*** Opening of SOURCE MATERIAL ***
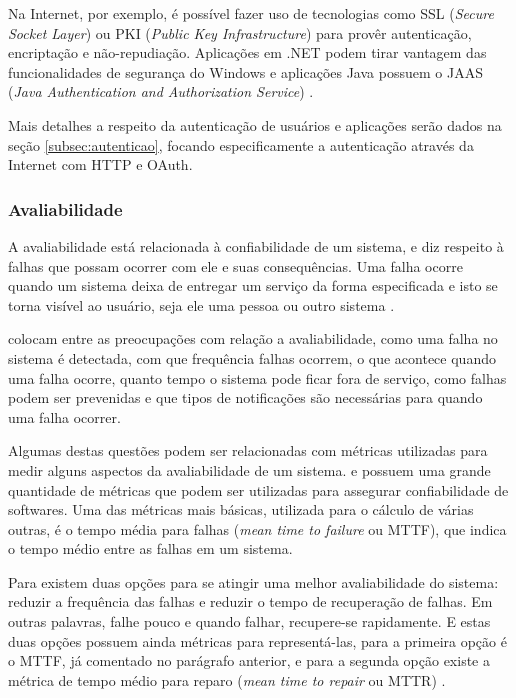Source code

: \documentclass[diss]{template/setrem}
\begin{document}
Na Internet, por exemplo, é possível fazer uso de tecnologias como SSL (\emph{Secure Socket Layer}) ou PKI (\emph{Public Key Infrastructure}) para provêr autenticação, encriptação e não-repudiação. Aplicações em .NET podem tirar vantagem das funcionalidades de segurança do Windows e aplicações Java possuem o JAAS (\emph{Java Authentication and Authorization Service}) \citep{Gorton2011}.

Mais detalhes a respeito da autenticação de usuários e aplicações serão dados na seção \ref{subsec:autenticao}, focando especificamente a autenticação através da Internet com HTTP e OAuth.

\subsubsection{Avaliabilidade}
A avaliabilidade está relacionada à confiabilidade de um sistema, e diz respeito à falhas que possam ocorrer com ele e suas consequências. Uma falha ocorre quando um sistema deixa de entregar um serviço da forma especificada e isto se torna visível ao usuário, seja ele uma pessoa ou outro sistema \citep{Gorton2011, Bass2003}.

\citet{Bass2003} colocam entre as preocupações com relação a avaliabilidade, como uma falha no sistema é detectada, com que frequência falhas ocorrem, o que acontece quando uma falha ocorre, quanto tempo o sistema pode ficar fora de serviço, como falhas podem ser prevenidas e que tipos de notificações são necessárias para quando uma falha ocorrer.

Algumas destas questões podem ser relacionadas com métricas utilizadas para medir alguns aspectos da avaliabilidade de um sistema. \citet{IEEE1996} e \citet{IEEE2005} possuem uma grande quantidade de métricas que podem ser utilizadas para assegurar confiabilidade de softwares. Uma das métricas mais básicas, utilizada para o cálculo de várias outras, é o tempo média para falhas (\emph{mean time to failure} ou MTTF), que indica o tempo médio entre as falhas em um sistema.

Para \citet{Vogel2011} existem duas opções para se atingir uma melhor avaliabilidade do sistema: reduzir a frequência das falhas e reduzir o tempo de recuperação de falhas. Em outras palavras, falhe pouco e quando falhar, recupere-se rapidamente. E estas duas opções possuem ainda métricas para representá-las, para a primeira opção é o MTTF, já comentado no parágrafo anterior, e para a segunda opção existe a métrica de tempo médio para reparo (\emph{mean time to repair} ou MTTR) \citep{IEEE2005}.
\end{document}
*** Close of SOURCE MATERIAL ***
REQUIRED WORK>
The reply should repeat the listing above exactly and contain no pictures.

ANSWER FOR THE TASK>
Source code

: \documentclass[diss]{template/setrem}
\begin{document}
Na Internet, por exemplo, é possível fazer uso de tecnologias como SSL (\emph{Secure Socket Layer}) ou PKI (\emph{Public Key Infrastructure}) para provêr autenticação, encriptação e não-repudiação. Aplicações em .NET podem tirar vantagem das funcionalidades de segurança do Windows e aplicações Java possuem o JAAS (\emph{Java Authentication and Authorization Service}) \citep{Gorton2011}.

Mais detalhes a respeito da autenticação de usuários e aplicações serão dados na seção \ref{subsec:autenticao}, focando especificamente a autenticação através da Internet com HTTP e OAuth.

\subsubsection{Avaliabilidade}
A avaliabilidade está relacionada à confiabilidade de um sistema, e diz respeito à falhas que possam ocorrer com ele e suas consequências. Uma falha ocorre quando um sistema deixa de entregar um serviço da forma especificada e isto se torna visível ao usuário, seja ele uma pessoa ou outro sistema \citep{Gorton2011, Bass2003}.

\citet{Bass2003} colocam entre as preocupações com relação a avaliabilidade, como uma falha no sistema é detectada, com que frequência falhas ocorrem, o que acontece quando uma falha ocorre, quanto tempo o sistema pode ficar fora de serviço, como falhas podem ser prevenidas e que tipos de notificações são necessárias para quando uma falha ocorrer.

Algumas destas questões podem ser relacionadas com métricas utilizadas para medir alguns aspectos da avaliabilidade de um sistema. \citet{IEEE1996} e \citet{IEEE2005} possuem uma grande quantidade de métricas que podem ser utilizadas para assegurar confiabilidade de softwares. Uma das métricas mais básicas, utilizada para o cálculo de várias outras, é o tempo média para falhas (\emph{mean time to failure} ou MTTF), que indica o tempo médio entre as falhas em um sistema.

Para \citet{Vogel2011} existem duas opções para se atingir uma melhor avaliabilidade do sistema: reduzir a frequência das falhas e reduzir o tempo de recuperação de falhas. Em outras palavras, falhe pouco e quando falhar, recupere-se rapidamente. E estas duas opções possuem ainda métricas para representá-las, para a primeira opção é o MTTF, já comentado no parágrafo anterior, e para a segunda opção existe a métrica de tempo médio para reparo (\emph{mean time to repair} ou MTTR) \citep{IEEE2005}.
\end{document}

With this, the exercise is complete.